The second issue was “[w]hat is the date of completion of the Works within the meaning of clause 8.7.4?” The second adjudicator accepted that he was bound by the first adjudicator’s decision and that he could “reasonably infer that the First Adjudicator reached the conclusion that practical completion of the works and the making good of defects occurred more than 3 months before the dispute was referred to him …”.
The third issue was, what was the clause 8.7.4.1 figure, i.e. the amount of expenses properly incurred and direct loss or damage suffered by the employer. The second adjudicator rejected the defendant’s contention that the amount was in excess of £12 million. Among the reasons given was that the defendant could not assert that it could defer the issuing of a statement of account until after practical completion and remedying of defects.
That would be contrary to the first adjudicator’s decision, by which the second adjudicator was bound.The second adjudicator went on to decide that the clause 8.7.4.1 figure was, as the claimant submitted, nil. The costs incurred in completing the works and any associated loss or damage, were incurred by or suffered by Grainger, not the defendant. The defendant was not entitled to any credit for expenses it had not incurred or damage it had not suffered.
The fourth issue was what was the correct figure under clause 8.7.4.2, i.e. the actual amount paid by the employer to the contractor. As already mentioned, the first adjudicator had decided that the defendant had paid the claimant £9,013,019 which was the clause 8.7.4.2 figure. The second adjudicator held that he was bound by that decision and adopted the same figure. (Footnote: 1)

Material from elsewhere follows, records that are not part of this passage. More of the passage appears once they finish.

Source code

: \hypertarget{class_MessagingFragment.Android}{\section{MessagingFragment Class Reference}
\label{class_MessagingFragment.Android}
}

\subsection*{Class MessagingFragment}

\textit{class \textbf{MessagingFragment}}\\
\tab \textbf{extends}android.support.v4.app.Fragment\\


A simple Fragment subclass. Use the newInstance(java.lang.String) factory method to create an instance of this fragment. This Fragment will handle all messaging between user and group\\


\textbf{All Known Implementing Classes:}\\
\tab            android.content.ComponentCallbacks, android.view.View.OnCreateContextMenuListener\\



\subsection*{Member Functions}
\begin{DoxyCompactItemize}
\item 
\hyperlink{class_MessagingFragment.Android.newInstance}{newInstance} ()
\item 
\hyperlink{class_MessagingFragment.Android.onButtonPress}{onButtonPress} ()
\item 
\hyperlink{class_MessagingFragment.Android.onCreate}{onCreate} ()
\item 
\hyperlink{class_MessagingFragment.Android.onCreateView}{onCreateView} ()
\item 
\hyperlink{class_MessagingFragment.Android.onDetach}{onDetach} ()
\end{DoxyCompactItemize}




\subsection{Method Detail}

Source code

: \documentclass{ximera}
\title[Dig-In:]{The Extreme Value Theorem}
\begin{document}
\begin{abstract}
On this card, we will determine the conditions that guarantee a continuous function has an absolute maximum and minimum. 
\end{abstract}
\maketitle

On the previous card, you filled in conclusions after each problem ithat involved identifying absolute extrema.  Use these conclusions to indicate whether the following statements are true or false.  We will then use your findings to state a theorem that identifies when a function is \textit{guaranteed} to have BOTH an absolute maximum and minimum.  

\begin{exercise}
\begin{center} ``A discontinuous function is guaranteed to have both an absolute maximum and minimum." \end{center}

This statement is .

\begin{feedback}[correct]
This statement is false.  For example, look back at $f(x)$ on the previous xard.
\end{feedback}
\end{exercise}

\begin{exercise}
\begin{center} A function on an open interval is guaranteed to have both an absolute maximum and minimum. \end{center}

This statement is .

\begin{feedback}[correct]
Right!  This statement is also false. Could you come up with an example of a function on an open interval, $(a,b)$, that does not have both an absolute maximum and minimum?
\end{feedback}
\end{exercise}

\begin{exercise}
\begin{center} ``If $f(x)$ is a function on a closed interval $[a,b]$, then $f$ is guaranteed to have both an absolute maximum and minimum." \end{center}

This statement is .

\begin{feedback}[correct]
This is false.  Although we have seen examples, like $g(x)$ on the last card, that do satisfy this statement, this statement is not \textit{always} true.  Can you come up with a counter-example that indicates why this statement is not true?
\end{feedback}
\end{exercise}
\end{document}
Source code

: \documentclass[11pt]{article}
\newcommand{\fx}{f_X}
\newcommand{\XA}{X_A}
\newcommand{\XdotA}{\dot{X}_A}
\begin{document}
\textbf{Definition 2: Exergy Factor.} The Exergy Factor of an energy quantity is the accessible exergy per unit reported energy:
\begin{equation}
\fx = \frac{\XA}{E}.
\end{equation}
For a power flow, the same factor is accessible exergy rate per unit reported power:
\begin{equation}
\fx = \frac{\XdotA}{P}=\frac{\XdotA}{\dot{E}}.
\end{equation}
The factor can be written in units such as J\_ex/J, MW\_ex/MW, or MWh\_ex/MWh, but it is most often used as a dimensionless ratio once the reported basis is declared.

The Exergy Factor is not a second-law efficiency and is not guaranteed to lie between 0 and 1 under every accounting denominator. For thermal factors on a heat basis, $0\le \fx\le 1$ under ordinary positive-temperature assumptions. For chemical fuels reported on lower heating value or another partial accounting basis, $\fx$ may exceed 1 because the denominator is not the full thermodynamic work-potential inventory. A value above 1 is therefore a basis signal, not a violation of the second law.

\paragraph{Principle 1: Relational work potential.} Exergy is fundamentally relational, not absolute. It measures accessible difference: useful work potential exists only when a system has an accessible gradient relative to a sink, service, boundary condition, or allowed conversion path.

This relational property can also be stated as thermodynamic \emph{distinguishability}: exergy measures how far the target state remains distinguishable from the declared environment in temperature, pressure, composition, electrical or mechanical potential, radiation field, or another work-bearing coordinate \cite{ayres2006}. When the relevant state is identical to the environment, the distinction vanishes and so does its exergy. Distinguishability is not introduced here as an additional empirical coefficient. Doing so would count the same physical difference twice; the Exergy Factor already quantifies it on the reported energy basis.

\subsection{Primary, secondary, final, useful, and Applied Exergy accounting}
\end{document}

The fifth issue was: “[w]hat is the value of the works pursuant to clause 8.7.4.3 of the Contract”. The issue is expressed as the value of the works rather than the price for doing them. Clause 8.7.4.3 refers to “the total amount which would have been payable for the Works in accordance with this Contract”. The claimant submits, as we shall see, that clause 8.7.4.3 does not refer to the value of the works but to the contract price, i.e. the initial contract sum, as adjusted by any variations. That is the amount the contractor would have been paid if the contract had been fully performed.
The claimant relied on the sums set out in its interim payment application (no. 19) of either just over £20 million (the estimated final account figure); or just under £20 million (the amount sought as payment under that payment application). In the alternative, the claimant contended for a figure of £752,628.80 or such other sum as the adjudicator may decide; or in the further alternative (by way of reply), the sum of £356,908, the amount of certified works, the doing of which the defendant’s agents had accepted in a payment notice on 4 June 2019.
The second adjudicator’s approach was that “[i]n relation to the valuation of [the claimant’s] work at termination, the legal burden of proof falls on [the claimant] to prove the value of any work which it had carried out but for which it had yet to be paid”. The second adjudicator found that the best evidence of the value of the works done was that accepted by the defendant’s agents in their payment notice of 4 June 2019, namely £9,369,927. That, he decided, was the clause 8.7.4.3 figure.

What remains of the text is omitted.